Price monitoring, stock checks, compliance audits — many workflows need to solve CAPTCHAs on a schedule. Running a script manually every morning isn't sustainable. Cron jobs and task schedulers handle the timing so you can focus on what happens with the data.

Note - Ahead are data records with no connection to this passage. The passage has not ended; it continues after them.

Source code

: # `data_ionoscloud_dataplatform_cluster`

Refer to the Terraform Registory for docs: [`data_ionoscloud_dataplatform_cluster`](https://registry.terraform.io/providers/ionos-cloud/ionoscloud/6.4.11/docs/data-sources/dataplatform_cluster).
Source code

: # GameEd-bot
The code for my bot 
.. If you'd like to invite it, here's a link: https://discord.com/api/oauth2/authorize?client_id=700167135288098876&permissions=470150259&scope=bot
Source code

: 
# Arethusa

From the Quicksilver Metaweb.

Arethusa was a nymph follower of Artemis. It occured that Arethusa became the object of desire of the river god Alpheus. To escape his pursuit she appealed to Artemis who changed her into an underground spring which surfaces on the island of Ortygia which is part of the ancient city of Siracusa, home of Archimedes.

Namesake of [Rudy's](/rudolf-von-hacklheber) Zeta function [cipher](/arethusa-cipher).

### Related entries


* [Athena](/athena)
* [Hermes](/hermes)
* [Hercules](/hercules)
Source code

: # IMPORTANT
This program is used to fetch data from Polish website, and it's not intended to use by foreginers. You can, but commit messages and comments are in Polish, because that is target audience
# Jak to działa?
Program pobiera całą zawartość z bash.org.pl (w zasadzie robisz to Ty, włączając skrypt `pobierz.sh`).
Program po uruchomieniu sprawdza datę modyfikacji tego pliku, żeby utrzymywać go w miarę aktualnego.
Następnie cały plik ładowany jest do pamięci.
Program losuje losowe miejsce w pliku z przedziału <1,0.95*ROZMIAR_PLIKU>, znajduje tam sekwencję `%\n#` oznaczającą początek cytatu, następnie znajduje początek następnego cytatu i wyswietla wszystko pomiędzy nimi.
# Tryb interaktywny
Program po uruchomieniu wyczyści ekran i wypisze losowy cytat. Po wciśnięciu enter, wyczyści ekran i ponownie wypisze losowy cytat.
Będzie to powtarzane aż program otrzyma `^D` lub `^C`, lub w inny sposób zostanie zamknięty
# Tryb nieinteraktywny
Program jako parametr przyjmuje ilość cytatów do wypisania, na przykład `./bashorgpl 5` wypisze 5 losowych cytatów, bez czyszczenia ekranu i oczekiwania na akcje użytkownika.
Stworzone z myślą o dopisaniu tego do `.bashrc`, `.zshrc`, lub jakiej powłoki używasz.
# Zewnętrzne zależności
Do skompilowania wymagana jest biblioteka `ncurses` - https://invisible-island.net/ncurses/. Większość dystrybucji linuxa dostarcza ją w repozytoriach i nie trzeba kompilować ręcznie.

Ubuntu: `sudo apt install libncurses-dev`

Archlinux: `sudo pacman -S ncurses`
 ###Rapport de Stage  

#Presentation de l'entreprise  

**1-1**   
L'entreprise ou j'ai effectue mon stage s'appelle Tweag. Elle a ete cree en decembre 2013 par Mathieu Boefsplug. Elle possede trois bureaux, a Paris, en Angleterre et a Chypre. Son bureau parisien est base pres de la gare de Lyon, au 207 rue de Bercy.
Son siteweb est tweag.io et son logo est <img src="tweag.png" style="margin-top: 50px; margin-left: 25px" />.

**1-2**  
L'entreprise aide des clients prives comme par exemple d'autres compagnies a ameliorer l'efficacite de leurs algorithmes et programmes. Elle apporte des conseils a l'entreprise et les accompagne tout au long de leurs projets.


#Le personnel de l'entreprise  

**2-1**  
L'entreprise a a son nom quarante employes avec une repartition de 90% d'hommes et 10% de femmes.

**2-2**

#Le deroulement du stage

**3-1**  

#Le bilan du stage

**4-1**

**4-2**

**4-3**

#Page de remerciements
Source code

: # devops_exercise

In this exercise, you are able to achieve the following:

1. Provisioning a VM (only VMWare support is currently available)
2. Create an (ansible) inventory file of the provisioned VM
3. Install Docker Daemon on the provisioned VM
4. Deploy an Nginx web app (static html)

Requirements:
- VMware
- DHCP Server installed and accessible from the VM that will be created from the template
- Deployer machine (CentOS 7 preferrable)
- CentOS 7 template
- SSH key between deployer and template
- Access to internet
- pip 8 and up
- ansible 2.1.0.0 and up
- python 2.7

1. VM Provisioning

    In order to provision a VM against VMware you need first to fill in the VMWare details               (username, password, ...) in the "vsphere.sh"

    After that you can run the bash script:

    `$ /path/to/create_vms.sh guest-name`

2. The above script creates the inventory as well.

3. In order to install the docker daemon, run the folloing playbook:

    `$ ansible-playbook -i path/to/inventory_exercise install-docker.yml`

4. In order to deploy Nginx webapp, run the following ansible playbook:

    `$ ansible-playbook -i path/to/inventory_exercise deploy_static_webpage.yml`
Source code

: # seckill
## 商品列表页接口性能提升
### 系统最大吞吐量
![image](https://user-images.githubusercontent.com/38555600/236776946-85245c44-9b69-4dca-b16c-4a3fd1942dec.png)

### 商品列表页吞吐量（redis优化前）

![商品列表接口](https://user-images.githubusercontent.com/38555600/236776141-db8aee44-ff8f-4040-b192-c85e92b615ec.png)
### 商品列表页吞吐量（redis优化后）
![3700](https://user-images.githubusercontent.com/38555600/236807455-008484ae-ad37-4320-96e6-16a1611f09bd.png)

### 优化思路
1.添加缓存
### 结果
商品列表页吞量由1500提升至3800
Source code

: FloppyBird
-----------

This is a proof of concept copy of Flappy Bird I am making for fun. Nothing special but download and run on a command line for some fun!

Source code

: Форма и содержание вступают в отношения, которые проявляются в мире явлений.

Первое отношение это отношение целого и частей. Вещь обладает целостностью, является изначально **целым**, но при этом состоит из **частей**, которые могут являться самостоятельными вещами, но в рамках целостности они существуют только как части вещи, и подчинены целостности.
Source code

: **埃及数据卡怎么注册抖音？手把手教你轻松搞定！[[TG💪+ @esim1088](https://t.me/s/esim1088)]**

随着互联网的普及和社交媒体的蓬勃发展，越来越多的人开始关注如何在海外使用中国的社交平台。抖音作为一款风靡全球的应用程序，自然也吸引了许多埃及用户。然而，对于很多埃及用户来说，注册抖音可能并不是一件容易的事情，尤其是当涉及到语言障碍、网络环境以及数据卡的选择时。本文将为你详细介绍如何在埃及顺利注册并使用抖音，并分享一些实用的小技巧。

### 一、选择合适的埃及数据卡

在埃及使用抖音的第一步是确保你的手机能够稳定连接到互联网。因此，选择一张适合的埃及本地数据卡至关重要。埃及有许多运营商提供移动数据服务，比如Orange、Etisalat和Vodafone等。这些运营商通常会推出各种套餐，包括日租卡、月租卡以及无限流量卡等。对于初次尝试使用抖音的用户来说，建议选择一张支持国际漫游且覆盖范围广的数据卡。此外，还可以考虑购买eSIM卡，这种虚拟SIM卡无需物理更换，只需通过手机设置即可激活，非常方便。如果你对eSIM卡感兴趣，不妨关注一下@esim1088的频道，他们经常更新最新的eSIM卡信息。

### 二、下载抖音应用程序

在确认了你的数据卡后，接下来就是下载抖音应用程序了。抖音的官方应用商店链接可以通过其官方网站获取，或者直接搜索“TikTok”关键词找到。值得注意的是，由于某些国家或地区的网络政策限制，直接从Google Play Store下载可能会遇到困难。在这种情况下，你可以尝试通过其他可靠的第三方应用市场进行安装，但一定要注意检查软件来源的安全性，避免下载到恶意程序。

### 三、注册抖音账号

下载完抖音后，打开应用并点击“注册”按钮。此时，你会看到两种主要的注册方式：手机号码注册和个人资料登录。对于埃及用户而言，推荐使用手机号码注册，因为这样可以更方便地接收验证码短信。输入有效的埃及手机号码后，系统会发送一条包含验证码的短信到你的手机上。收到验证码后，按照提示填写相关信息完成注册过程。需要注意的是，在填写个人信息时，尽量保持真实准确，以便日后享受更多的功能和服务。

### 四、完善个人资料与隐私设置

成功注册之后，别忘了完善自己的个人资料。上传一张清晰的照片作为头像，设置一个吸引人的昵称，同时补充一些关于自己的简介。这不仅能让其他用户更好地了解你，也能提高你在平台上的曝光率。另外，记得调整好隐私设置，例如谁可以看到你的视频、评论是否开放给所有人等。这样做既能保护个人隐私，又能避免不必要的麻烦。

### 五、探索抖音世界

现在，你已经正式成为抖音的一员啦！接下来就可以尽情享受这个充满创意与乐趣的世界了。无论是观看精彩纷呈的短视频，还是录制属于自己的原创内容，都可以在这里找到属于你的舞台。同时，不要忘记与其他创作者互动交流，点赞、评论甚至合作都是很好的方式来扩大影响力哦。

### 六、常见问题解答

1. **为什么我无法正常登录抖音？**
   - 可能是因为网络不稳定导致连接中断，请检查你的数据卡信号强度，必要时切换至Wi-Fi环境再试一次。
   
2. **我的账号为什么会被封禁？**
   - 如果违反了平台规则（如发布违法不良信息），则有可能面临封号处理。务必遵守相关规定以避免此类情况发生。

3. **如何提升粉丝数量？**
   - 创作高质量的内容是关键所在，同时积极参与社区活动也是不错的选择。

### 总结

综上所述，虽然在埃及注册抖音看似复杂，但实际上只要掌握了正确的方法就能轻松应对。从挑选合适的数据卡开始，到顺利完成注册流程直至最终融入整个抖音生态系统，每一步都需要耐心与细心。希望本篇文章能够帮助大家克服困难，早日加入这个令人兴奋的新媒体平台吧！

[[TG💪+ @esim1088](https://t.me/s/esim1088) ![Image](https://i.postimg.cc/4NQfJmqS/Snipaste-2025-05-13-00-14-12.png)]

When to Schedule CAPTCHA Tasks
| Use Case | Frequency | Best Scheduler |
|---|---|---|
| Price monitoring | Every 15–60 min | Cron / systemd timer |
| Daily report generation | Once/day | Cron / Task Scheduler |
| Availability checks | Every 5 min | In-process scheduler (APScheduler / node-cron) |
| Weekly compliance audits | Weekly | Cron / cloud scheduler |
| Event-driven + periodic | Variable | APScheduler with cron trigger |
Python: APScheduler with CaptchaAI
APScheduler runs inside your Python process — no system-level cron configuration required.
import requests
import time
import json
import logging
from datetime import datetime
from apscheduler.schedulers.blocking import BlockingScheduler
from apscheduler.triggers.cron import CronTrigger
API_KEY = "YOUR_API_KEY"
SUBMIT_URL = "https://ocr.captchaai.com/in.php"
RESULT_URL = "https://ocr.captchaai.com/res.php"
logging.basicConfig(level=logging.INFO, format="%(asctime)s %(message)s")
log = logging.getLogger("captcha-scheduler")
def solve_captcha(sitekey, pageurl, method="userrecaptcha"):
"""Submit and poll a single CAPTCHA task."""
params = {
"key": API_KEY,
"method": method,
"json": 1,
}
if method == "userrecaptcha":
params["googlekey"] = sitekey
params["pageurl"] = pageurl
elif method == "turnstile":
params["sitekey"] = sitekey
params["pageurl"] = pageurl
resp = requests.post(SUBMIT_URL, data=params, timeout=30).json()
if resp.get("status") != 1:
raise RuntimeError(f"Submit failed: {resp.get('request')}")
task_id = resp["request"]
for _ in range(60):
time.sleep(5)
poll = requests.get(RESULT_URL, params={
"key": API_KEY, "action": "get",
"id": task_id, "json": 1,
}, timeout=15).json()
if poll.get("request") == "CAPCHA_NOT_READY":
continue
if poll.get("status") == 1:
return poll["request"]
raise RuntimeError(f"Solve failed: {poll.get('request')}")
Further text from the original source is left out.